I tried to solve using following formula

$$f_{k} = \mu_{k}N$$

$$T-w_{B} = m_{b}a$$

$$T = m_{A}a$$

First time, I tried to get $a$ Since

$$f_{k}=\mu_{k}N$$

$$m_{A}a = \mu_{k}N$$ $$m_{A}a = \mu_{k}m_{A}g$$ From given $m_{A} = 0.45, \delta x=0.03(m), m_{A}=2.25$ I cancelled out $m_{A}$ both side then I got $$a = \mu_{k}g$$ which is $$a = 0.45*9.8 \implies a = 4.41\ \mathrm{m/s^2}$$

Part a asked for its speed so I used $\delta x = \frac{V^2-V_{0}^2}{2a}$

I got $V = 0.897\text{ m/s}$ but the speed I got was not right speed. So I think I made some mistake at some point. What did I do wrong?

Answer 1

Your $ T=m_Aa $ is wrong.

It's $ T - f= m_Aa $.

Because Tension due to $ m_B $ is pulling it forward and friction is trying to resist that force.

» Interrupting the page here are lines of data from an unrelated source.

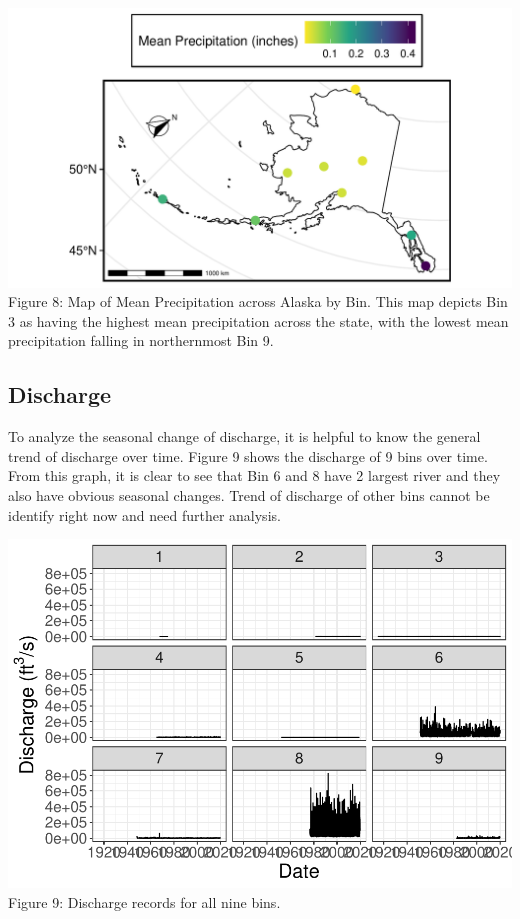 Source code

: \documentclass[12pt,]{article}
\begin{document}
\includegraphics{Project_Report_v2_files/figure-latex/unnamed-chunk-5-1.pdf}
Figure 8: Map of Mean Precipitation across Alaska by Bin. This map
depicts Bin 3 as having the highest mean precipitation across the state,
with the lowest mean precipitation falling in northernmost Bin 9.

\newpage

\newpage

\newpage

\hypertarget{discharge-1}{%
\subsection{Discharge}\label{discharge-1}}

To analyze the seasonal change of discharge, it is helpful to know the
general trend of discharge over time. Figure 9 shows the discharge of 9
bins over time. From this graph, it is clear to see that Bin 6 and 8
have 2 largest river and they also have obvious seasonal changes. Trend
of discharge of other bins cannot be identify right now and need further
analysis.

\includegraphics{Project_Report_v2_files/figure-latex/Discharge Exploratory Data Wrangling-1.pdf}
Figure 9: Discharge records for all nine bins.
\end{document}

Using $v^2 = u^2 + 2as$ for calculating velocity after moving $ s = 0.03 m $ forward with initial velocity $ u = 0 m/s $ is correct!.

Answer 2

The complete analysis and solution for this problem is as given below.

STEP 1: Draw the free-body diagram of each mass, showing all forces acting upon each mass. Assume the normal reaction force from table on the mass of 2.25 kg is R Newtons, and the tension in the string connecting the masses is T Newtons.

STEP 2: Write down the equations for each mass using Newton's second law of motion. Write these equations for vertical and horizontal directions for each mass. We assume that mass on table moves to the right due to the hanging mass pulling it down and also assume that the acceleration of each mass is a $m/s^2$.

For mass on table, following are equations of motion in horizontal and vertical directions. $$T - (0.45 X 2.25 X 9.8) = 3.25a$$ $$R = 2.25 X 9.5$$

For hanging mass, following is the equation in vertical direction. There are no horizontal forces on this mass and so we only have an equation in vertical direction. $$(1.3 X 9.8) - T = 1.3a$$

STEP 3: Solve the equations to get the variable(s) needed. In this case we will solve for a and T. We get a = 0.619 $m/s^2$ and

$T$ = $11.935 N$

.

STEP 4: Use the following equation of motion: $v^2=u^2+2as$

$v^2=(0)^2+2(0.619)(.03)$

Solving above equation gives us:

$v = 0.19275$ $ m/s$

as the velocity of each mass after the mass on table top has moved by 3 $cm$.